### TASK INSTRUCTIONS
In the entries below, return only the line containing "Buy it: [San" and those after it, exactly, through the last line.

### LISTED RECORDS
====
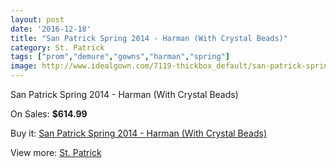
 ```yaml
---
layout: post
date: '2016-12-18'
title: "San Patrick Spring 2014 - Harman (With Crystal Beads)"
category: St. Patrick
tags: ["prom","demure","gowns","harman","spring"]
image: http://www.idealgown.com/7119-thickbox_default/san-patrick-spring-2014-harman-with-crystal-beads.jpg
---
```

San Patrick Spring 2014 - Harman (With Crystal Beads)

On Sales: **$614.99**
<a href="https://www.idealgown.com/en/st-patrick/3026-san-patrick-spring-2014-harman-with-crystal-beads.html"><amp-img layout="responsive" width="600" height="600" src="//www.idealgown.com/7119-thickbox_default/san-patrick-spring-2014-harman-with-crystal-beads.jpg" alt="San Patrick Spring 2014 - Harman (With Crystal Beads) 0" /></a>
<a href="https://www.idealgown.com/en/st-patrick/3026-san-patrick-spring-2014-harman-with-crystal-beads.html"><amp-img layout="responsive" width="600" height="600" src="//www.idealgown.com/7121-thickbox_default/san-patrick-spring-2014-harman-with-crystal-beads.jpg" alt="San Patrick Spring 2014 - Harman (With Crystal Beads) 1" /></a>
<a href="https://www.idealgown.com/en/st-patrick/3026-san-patrick-spring-2014-harman-with-crystal-beads.html"><amp-img layout="responsive" width="600" height="600" src="//www.idealgown.com/7120-thickbox_default/san-patrick-spring-2014-harman-with-crystal-beads.jpg" alt="San Patrick Spring 2014 - Harman (With Crystal Beads) 2" /></a>

Buy it: [San Patrick Spring 2014 - Harman (With Crystal Beads)](https://www.idealgown.com/en/st-patrick/3026-san-patrick-spring-2014-harman-with-crystal-beads.html "San Patrick Spring 2014 - Harman (With Crystal Beads)")

View more: [St. Patrick](https://www.idealgown.com/en/36-st-patrick "St. Patrick")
====
### RESPONSE TO THIS EXERCISE
Buy it: [San Patrick Spring 2014 - Harman (With Crystal Beads)](https://www.idealgown.com/en/st-patrick/3026-san-patrick-spring-2014-harman-with-crystal-beads.html "San Patrick Spring 2014 - Harman (With Crystal Beads)")

View more: [St. Patrick](https://www.idealgown.com/en/36-st-patrick "St. Patrick")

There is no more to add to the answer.